(Available records Opens)
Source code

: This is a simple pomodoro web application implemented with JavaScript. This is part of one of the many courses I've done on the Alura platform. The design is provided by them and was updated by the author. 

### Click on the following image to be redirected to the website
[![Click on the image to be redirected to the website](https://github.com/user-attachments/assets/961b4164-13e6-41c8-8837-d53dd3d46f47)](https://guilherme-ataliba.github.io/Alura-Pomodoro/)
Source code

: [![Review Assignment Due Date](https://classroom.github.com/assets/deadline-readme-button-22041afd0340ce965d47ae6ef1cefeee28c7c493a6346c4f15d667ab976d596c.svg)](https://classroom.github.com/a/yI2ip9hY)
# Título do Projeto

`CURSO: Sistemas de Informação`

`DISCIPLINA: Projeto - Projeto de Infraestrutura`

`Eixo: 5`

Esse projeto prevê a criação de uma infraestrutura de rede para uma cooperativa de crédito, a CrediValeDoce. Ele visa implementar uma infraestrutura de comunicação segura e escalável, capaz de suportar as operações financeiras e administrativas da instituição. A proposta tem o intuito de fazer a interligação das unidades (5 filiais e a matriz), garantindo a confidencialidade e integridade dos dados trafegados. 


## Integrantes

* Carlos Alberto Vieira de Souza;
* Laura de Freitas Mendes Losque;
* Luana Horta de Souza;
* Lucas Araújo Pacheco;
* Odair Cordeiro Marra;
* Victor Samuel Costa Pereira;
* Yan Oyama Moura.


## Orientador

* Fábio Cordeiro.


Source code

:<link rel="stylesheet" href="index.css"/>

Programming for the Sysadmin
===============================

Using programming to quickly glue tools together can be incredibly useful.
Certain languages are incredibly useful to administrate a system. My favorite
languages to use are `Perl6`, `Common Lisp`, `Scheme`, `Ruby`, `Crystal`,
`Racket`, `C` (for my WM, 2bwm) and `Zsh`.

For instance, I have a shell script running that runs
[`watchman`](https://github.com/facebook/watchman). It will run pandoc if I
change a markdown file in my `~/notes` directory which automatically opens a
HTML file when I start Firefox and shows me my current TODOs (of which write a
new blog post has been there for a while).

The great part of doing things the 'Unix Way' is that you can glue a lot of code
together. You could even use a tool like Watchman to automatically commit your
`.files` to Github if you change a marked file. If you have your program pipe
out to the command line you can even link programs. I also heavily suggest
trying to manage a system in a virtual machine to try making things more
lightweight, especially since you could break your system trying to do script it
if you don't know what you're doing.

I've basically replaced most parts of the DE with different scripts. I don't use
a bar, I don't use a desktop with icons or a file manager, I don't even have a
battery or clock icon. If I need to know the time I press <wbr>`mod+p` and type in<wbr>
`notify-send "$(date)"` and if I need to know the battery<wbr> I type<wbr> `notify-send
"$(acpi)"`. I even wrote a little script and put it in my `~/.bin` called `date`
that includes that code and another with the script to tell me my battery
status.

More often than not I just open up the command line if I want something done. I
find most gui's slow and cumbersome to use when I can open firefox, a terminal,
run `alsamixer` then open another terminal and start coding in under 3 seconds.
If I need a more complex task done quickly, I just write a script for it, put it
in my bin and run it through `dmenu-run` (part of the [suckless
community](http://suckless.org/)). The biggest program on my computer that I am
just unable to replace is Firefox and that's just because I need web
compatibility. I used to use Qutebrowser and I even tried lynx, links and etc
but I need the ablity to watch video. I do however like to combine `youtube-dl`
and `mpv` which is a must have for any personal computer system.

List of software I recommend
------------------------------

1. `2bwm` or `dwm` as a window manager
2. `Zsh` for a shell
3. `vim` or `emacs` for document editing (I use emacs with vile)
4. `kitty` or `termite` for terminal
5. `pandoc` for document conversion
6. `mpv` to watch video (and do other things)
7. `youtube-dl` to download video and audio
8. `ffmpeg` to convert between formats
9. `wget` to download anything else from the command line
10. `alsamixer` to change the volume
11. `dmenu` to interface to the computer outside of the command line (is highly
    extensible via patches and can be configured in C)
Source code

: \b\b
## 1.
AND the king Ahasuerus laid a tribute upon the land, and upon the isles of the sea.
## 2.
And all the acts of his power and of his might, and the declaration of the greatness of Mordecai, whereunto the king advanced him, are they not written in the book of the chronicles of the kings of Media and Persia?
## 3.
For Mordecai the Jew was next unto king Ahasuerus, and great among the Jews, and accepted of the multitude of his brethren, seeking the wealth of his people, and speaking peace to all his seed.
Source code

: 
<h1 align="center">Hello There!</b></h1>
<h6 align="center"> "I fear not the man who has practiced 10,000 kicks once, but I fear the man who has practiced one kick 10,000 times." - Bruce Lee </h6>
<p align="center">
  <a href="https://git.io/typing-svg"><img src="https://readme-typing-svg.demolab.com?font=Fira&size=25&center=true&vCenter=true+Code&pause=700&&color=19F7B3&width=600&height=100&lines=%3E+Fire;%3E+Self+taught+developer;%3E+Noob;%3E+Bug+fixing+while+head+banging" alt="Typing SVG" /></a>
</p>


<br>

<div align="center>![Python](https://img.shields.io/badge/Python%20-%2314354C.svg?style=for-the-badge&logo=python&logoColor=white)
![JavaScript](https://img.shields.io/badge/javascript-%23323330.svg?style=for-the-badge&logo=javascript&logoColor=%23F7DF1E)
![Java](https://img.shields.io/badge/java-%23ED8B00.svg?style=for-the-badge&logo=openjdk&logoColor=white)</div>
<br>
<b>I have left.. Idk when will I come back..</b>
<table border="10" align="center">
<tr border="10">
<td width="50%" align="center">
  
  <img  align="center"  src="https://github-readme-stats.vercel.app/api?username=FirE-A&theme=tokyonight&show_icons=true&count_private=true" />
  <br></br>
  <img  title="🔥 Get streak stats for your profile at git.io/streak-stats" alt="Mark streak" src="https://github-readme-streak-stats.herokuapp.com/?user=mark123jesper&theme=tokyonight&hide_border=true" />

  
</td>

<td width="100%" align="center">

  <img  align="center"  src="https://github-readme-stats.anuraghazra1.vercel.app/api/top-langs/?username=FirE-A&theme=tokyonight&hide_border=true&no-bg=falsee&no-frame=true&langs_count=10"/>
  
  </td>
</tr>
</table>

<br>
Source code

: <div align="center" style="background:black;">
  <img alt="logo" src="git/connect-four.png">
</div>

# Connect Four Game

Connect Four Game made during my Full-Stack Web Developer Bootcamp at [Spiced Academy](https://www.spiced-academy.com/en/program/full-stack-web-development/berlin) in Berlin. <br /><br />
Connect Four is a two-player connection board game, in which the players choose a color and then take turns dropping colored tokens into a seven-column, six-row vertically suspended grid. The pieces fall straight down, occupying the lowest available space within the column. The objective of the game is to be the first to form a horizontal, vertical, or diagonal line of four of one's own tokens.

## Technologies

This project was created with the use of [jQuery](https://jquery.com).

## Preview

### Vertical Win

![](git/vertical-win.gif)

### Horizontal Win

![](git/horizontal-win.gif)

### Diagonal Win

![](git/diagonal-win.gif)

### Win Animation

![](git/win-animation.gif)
(Available records Closes)
* **Exercise description**
Write the entries out again, exactly and completely.

* **Response**
Source code

: This is a simple pomodoro web application implemented with JavaScript. This is part of one of the many courses I've done on the Alura platform. The design is provided by them and was updated by the author. 

### Click on the following image to be redirected to the website
[![Click on the image to be redirected to the website](https://github.com/user-attachments/assets/961b4164-13e6-41c8-8837-d53dd3d46f47)](https://guilherme-ataliba.github.io/Alura-Pomodoro/)
Source code

: [![Review Assignment Due Date](https://classroom.github.com/assets/deadline-readme-button-22041afd0340ce965d47ae6ef1cefeee28c7c493a6346c4f15d667ab976d596c.svg)](https://classroom.github.com/a/yI2ip9hY)
# Título do Projeto

`CURSO: Sistemas de Informação`

`DISCIPLINA: Projeto - Projeto de Infraestrutura`

`Eixo: 5`

Esse projeto prevê a criação de uma infraestrutura de rede para uma cooperativa de crédito, a CrediValeDoce. Ele visa implementar uma infraestrutura de comunicação segura e escalável, capaz de suportar as operações financeiras e administrativas da instituição. A proposta tem o intuito de fazer a interligação das unidades (5 filiais e a matriz), garantindo a confidencialidade e integridade dos dados trafegados. 


## Integrantes

* Carlos Alberto Vieira de Souza;
* Laura de Freitas Mendes Losque;
* Luana Horta de Souza;
* Lucas Araújo Pacheco;
* Odair Cordeiro Marra;
* Victor Samuel Costa Pereira;
* Yan Oyama Moura.


## Orientador

* Fábio Cordeiro.


Source code

:<link rel="stylesheet" href="index.css"/>

Programming for the Sysadmin
===============================

Using programming to quickly glue tools together can be incredibly useful.
Certain languages are incredibly useful to administrate a system. My favorite
languages to use are `Perl6`, `Common Lisp`, `Scheme`, `Ruby`, `Crystal`,
`Racket`, `C` (for my WM, 2bwm) and `Zsh`.

For instance, I have a shell script running that runs
[`watchman`](https://github.com/facebook/watchman). It will run pandoc if I
change a markdown file in my `~/notes` directory which automatically opens a
HTML file when I start Firefox and shows me my current TODOs (of which write a
new blog post has been there for a while).

The great part of doing things the 'Unix Way' is that you can glue a lot of code
together. You could even use a tool like Watchman to automatically commit your
`.files` to Github if you change a marked file. If you have your program pipe
out to the command line you can even link programs. I also heavily suggest
trying to manage a system in a virtual machine to try making things more
lightweight, especially since you could break your system trying to do script it
if you don't know what you're doing.

I've basically replaced most parts of the DE with different scripts. I don't use
a bar, I don't use a desktop with icons or a file manager, I don't even have a
battery or clock icon. If I need to know the time I press <wbr>`mod+p` and type in<wbr>
`notify-send "$(date)"` and if I need to know the battery<wbr> I type<wbr> `notify-send
"$(acpi)"`. I even wrote a little script and put it in my `~/.bin` called `date`
that includes that code and another with the script to tell me my battery
status.

More often than not I just open up the command line if I want something done. I
find most gui's slow and cumbersome to use when I can open firefox, a terminal,
run `alsamixer` then open another terminal and start coding in under 3 seconds.
If I need a more complex task done quickly, I just write a script for it, put it
in my bin and run it through `dmenu-run` (part of the [suckless
community](http://suckless.org/)). The biggest program on my computer that I am
just unable to replace is Firefox and that's just because I need web
compatibility. I used to use Qutebrowser and I even tried lynx, links and etc
but I need the ablity to watch video. I do however like to combine `youtube-dl`
and `mpv` which is a must have for any personal computer system.

List of software I recommend
------------------------------

1. `2bwm` or `dwm` as a window manager
2. `Zsh` for a shell
3. `vim` or `emacs` for document editing (I use emacs with vile)
4. `kitty` or `termite` for terminal
5. `pandoc` for document conversion
6. `mpv` to watch video (and do other things)
7. `youtube-dl` to download video and audio
8. `ffmpeg` to convert between formats
9. `wget` to download anything else from the command line
10. `alsamixer` to change the volume
11. `dmenu` to interface to the computer outside of the command line (is highly
    extensible via patches and can be configured in C)
Source code

: \b\b
## 1.
AND the king Ahasuerus laid a tribute upon the land, and upon the isles of the sea.
## 2.
And all the acts of his power and of his might, and the declaration of the greatness of Mordecai, whereunto the king advanced him, are they not written in the book of the chronicles of the kings of Media and Persia?
## 3.
For Mordecai the Jew was next unto king Ahasuerus, and great among the Jews, and accepted of the multitude of his brethren, seeking the wealth of his people, and speaking peace to all his seed.
Source code

: 
<h1 align="center">Hello There!</b></h1>
<h6 align="center"> "I fear not the man who has practiced 10,000 kicks once, but I fear the man who has practiced one kick 10,000 times." - Bruce Lee </h6>
<p align="center">
  <a href="https://git.io/typing-svg"><img src="https://readme-typing-svg.demolab.com?font=Fira&size=25&center=true&vCenter=true+Code&pause=700&&color=19F7B3&width=600&height=100&lines=%3E+Fire;%3E+Self+taught+developer;%3E+Noob;%3E+Bug+fixing+while+head+banging" alt="Typing SVG" /></a>
</p>


<br>

<div align="center>![Python](https://img.shields.io/badge/Python%20-%2314354C.svg?style=for-the-badge&logo=python&logoColor=white)
![JavaScript](https://img.shields.io/badge/javascript-%23323330.svg?style=for-the-badge&logo=javascript&logoColor=%23F7DF1E)
![Java](https://img.shields.io/badge/java-%23ED8B00.svg?style=for-the-badge&logo=openjdk&logoColor=white)</div>
<br>
<b>I have left.. Idk when will I come back..</b>
<table border="10" align="center">
<tr border="10">
<td width="50%" align="center">
  
  <img  align="center"  src="https://github-readme-stats.vercel.app/api?username=FirE-A&theme=tokyonight&show_icons=true&count_private=true" />
  <br></br>
  <img  title="🔥 Get streak stats for your profile at git.io/streak-stats" alt="Mark streak" src="https://github-readme-streak-stats.herokuapp.com/?user=mark123jesper&theme=tokyonight&hide_border=true" />

  
</td>

<td width="100%" align="center">

  <img  align="center"  src="https://github-readme-stats.anuraghazra1.vercel.app/api/top-langs/?username=FirE-A&theme=tokyonight&hide_border=true&no-bg=falsee&no-frame=true&langs_count=10"/>
  
  </td>
</tr>
</table>

<br>
Source code

: <div align="center" style="background:black;">
  <img alt="logo" src="git/connect-four.png">
</div>

# Connect Four Game

Connect Four Game made during my Full-Stack Web Developer Bootcamp at [Spiced Academy](https://www.spiced-academy.com/en/program/full-stack-web-development/berlin) in Berlin. <br /><br />
Connect Four is a two-player connection board game, in which the players choose a color and then take turns dropping colored tokens into a seven-column, six-row vertically suspended grid. The pieces fall straight down, occupying the lowest available space within the column. The objective of the game is to be the first to form a horizontal, vertical, or diagonal line of four of one's own tokens.

## Technologies

This project was created with the use of [jQuery](https://jquery.com).

## Preview

### Vertical Win

![](git/vertical-win.gif)

### Horizontal Win

![](git/horizontal-win.gif)

### Diagonal Win

![](git/diagonal-win.gif)

### Win Animation

![](git/win-animation.gif)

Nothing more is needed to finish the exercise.